Yee also praised Justice Stephen Breyer, one of the more liberal justices on the Court and a San Francisco resident, who wrote the dissenting opinion.
"Justice Breyer, in his dissenting opinion, clearly understood the need to protect our children from the harmful effects of excessively violent video games and to give parents a tool in raising healthy kids," said Yee.
"Applying traditional First Amendment analysis, I would uphold the statute as constitutional on its face and would consequently reject the industries' facial challenge," wrote Breyer. "California's law imposes no more than a modest restriction on expression. The statute prevents no one from playing a video game, it prevents no adult from buying a video game, and it prevents no child or adolescent from obtaining a provided a parent is willing to help. All it prevents is a child or adolescent from buying, without a parent's assistance, a gruesomely violent video game of a kind that the industry itself tells us it wants to keep out of the hands of those under the age of 17."

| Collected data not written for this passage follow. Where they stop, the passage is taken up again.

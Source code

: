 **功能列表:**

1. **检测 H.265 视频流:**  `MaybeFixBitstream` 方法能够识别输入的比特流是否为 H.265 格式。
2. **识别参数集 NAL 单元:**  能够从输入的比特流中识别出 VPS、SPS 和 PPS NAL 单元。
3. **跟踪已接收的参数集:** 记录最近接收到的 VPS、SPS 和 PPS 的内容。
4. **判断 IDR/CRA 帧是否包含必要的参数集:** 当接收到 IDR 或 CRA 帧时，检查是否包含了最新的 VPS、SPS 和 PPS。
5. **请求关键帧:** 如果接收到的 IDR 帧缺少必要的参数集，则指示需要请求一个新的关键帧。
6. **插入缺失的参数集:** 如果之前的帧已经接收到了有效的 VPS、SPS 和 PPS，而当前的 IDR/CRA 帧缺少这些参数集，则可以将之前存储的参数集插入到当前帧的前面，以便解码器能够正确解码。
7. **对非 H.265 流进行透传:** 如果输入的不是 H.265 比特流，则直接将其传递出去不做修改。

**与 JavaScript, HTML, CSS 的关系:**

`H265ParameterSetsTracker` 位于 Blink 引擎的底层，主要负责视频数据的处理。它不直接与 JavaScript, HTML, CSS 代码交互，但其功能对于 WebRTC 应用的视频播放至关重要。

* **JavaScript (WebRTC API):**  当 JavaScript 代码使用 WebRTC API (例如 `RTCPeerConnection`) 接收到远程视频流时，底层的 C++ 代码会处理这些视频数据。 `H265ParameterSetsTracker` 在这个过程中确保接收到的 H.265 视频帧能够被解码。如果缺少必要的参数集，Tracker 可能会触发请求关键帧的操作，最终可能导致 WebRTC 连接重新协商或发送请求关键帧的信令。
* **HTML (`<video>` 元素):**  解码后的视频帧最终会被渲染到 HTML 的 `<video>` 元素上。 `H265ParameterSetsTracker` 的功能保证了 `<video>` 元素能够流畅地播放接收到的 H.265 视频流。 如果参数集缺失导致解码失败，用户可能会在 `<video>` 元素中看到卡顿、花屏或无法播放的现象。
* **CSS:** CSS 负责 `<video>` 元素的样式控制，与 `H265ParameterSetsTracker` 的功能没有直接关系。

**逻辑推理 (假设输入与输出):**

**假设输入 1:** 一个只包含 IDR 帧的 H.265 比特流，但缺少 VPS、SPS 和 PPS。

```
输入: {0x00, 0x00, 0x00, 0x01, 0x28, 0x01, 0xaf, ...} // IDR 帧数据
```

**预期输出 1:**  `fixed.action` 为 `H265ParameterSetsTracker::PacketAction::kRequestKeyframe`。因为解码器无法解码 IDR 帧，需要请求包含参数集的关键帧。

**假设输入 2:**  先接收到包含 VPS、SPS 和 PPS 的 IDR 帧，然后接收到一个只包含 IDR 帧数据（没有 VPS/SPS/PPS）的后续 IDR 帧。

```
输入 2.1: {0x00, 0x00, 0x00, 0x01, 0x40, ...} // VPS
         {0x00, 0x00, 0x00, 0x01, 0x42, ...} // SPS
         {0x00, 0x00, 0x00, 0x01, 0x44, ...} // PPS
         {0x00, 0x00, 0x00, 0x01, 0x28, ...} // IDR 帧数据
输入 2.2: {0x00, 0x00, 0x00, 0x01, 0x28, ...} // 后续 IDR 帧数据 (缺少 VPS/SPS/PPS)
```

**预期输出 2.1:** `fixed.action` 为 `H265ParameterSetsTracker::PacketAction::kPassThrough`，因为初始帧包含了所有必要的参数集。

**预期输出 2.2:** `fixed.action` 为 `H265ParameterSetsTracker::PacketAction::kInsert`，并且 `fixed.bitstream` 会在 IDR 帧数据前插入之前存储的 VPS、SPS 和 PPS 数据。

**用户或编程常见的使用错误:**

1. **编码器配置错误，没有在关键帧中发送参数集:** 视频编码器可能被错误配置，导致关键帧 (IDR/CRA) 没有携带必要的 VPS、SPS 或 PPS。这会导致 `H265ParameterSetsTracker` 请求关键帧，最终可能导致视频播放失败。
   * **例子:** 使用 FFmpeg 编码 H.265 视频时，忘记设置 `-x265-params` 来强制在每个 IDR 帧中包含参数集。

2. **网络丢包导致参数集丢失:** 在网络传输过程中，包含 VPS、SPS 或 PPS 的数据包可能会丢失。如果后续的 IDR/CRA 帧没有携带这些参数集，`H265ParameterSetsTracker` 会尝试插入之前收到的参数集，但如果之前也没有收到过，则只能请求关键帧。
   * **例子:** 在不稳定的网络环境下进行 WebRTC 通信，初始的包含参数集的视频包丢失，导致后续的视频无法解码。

In his dissenting opinion, Breyer asked, "What sense does it make to forbid selling to a 13-year-old boy a magazine with an image of a nude woman, while protecting the sale to that 13-year-old of an interactive video game in which he actively, but virtually, binds and gags the woman, then tortures and kills her?"
Breyer continued, "The interest that California advances in support of the statute is compelling. Extremely violent games can harm children by rewarding them for being violently aggressive in play, and thereby often teaching them to be violently aggressive in life. And video games can cause more harm in this respect than typically passive media, such as books or films or television programs. I can find no 'less restrictive' alternative to California's law that would be 'at least as effective.'"
Breyer concluded with, "This case is ultimately less about censorship than it is about education. Our Constitution cannot succeed in securing the liberties it seeks to protect unless we can raise future generations committed cooperatively to making our system of government work. Education, however, is about choices. Sometimes, children need to learn by making choices for themselves. Other times, choices are made for children – by their parents, by their teachers, and by the people acting democratically through their governments. In my view, the First Amendment does not disable government from helping parents make such a choice here – a choice not to have their children buy extremely violent, interactive video games, which they more than reasonably fear pose only the risk of harm to those children. For these reasons, I respectfully dissent."
"While we did not win today, I am certain that this eight year legislative and legal battle has raised the consciousness of this issue for many parents and grandparents, and has forced the video game industry to do a better job at appropriately rating these games," said Yee.
In 2005, the Legislature passed and the Governor signed the law – Assembly Bill 1179 – to prevent the sale and rental of violent video games that depict serious injury to human beings in a manner that is especially heinous, atrocious, or cruel, to persons who are under 18 years of age. Retailers who violated the Act would have been liable in an amount up to $1,000 for each violation.
"Every major national medical association – including the American Psychological Association, American Psychiatric Association, and the American Academy of Pediatrics – has concluded that exposure to violent video games causes an increase in aggressive behavior, physiological desensitization to violence, and decrease pro-social behavior," said Yee. "Thus, society has a direct, rational and compelling reason in marginally restricting a minor's access to violent video games."
In supporting California's video game law, eleven other states – Connecticut, Florida, Hawaii, Illinois, Louisiana, Maryland, Michigan, Minnesota, Mississippi, Texas, and Virginia –submitted an amicus brief in support of California's law. In addition, Yee's effort has been supported by leading medical associations, civil rights organizations, child advocates, women's rights groups, and law enforcement, among others.